Louis_Ponce · July 3, 2024, 7:41am

Hi,
I am storing data inside a timeseries collection on a basic 3 node replica set.
The data is coming from a kafka topic at a low rate of 1000 messages / sec.
I have a Kafka - Mongo sink connector running this config:

{
  "name": "mongo-sink",
  "config" : {
    "connector.class": "com.mongodb.kafka.connect.MongoSinkConnector",
    "tasks.max": "1",
    "topics": "mytopic",
    "connection.uri": "mongodb://user:password@rs-1-1:27017,rs-1-2:27017,rs-1-3:27017/?replicaSet=rs-1&w=1&appName=mongosh+2.2.5", 
    "database": "mydb",
    "collection": "mycol",
    "key.converter": "org.apache.kafka.connect.storage.StringConverter",
    "value.converter": "org.apache.kafka.connect.json.JsonConverter",
    "value.converter.schemas.enable": "false",
    "document.id.strategy": "com.mongodb.kafka.connect.sink.processor.id.strategy.BsonOidStrategy",
    "document.id.strategy.overwrite.existing": "true",
    "writemodel.strategy": "com.mongodb.kafka.connect.sink.writemodel.strategy.InsertOneDefaultStrategy",
    "delete.on.null.values": "false",
    "timeseries.timefield": "_timestamp",
    "timeseries.metafield": "_metadata",
    "timeseries.timefield.auto.convert": true,
    "errors.tolerance":"all",
    "max.batch.size": "10000",
    "batch.size": "2000"
  }
}

I have tried a few different configurations (more tasks + smaller batches and less task with bigger batches). In every case i find myself in the next situation :

The ingestion rate is regular during a few minutes, and then start to go all over the place
The ingestion works in small spikes but can keep up with new data incoming into kafka, as suggested by the kafka consumer offset continuously falling behind the current topic offset.
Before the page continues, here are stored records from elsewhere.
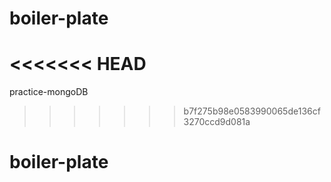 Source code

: # boiler-plate
<<<<<<< HEAD
=======
practice-mongoDB
>>>>>>> b7f275b98e0583990065de136cf3270ccd9d081a
# boiler-plate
Here is a screenshot of my InfluxDB monitoring dashboard of mongoDB.

The graph is split into 3 parts :

No data is produced at first
Data start to be produce correctly with regular rates (middle part)
Data ingestion abruptly gets unstable. Write locks, commands, write latency, and CPU starts to go up or have an irregular profiles

more infos :

When the last part starts, the primary mongoDB instance uses 100% of a thread, suggesting a CPU bottleneck
The disk I/O is very low. no bottleneck here
RAM : 128Go, 48 CPU, mongoDB instances are docker containers with a limit of 30Go of RAM each
Indices are around 200 Mb

There are my multiple questions:

I understand that mongo has some kind of non-parallel + locking write mechanism. If true, is this supposed to have such an impact on this kind of work ?
Is mongoDB running background tasks (in general) that may lock the ingestion process during its work? If yes, how come they happen this abruptly?
Considering the low ingest rate (1000 mess/sec) is this normal? should i use a sharded cluster to have multi-threaded write?
other clues?

Thank you for your time. I can provide more info if needed.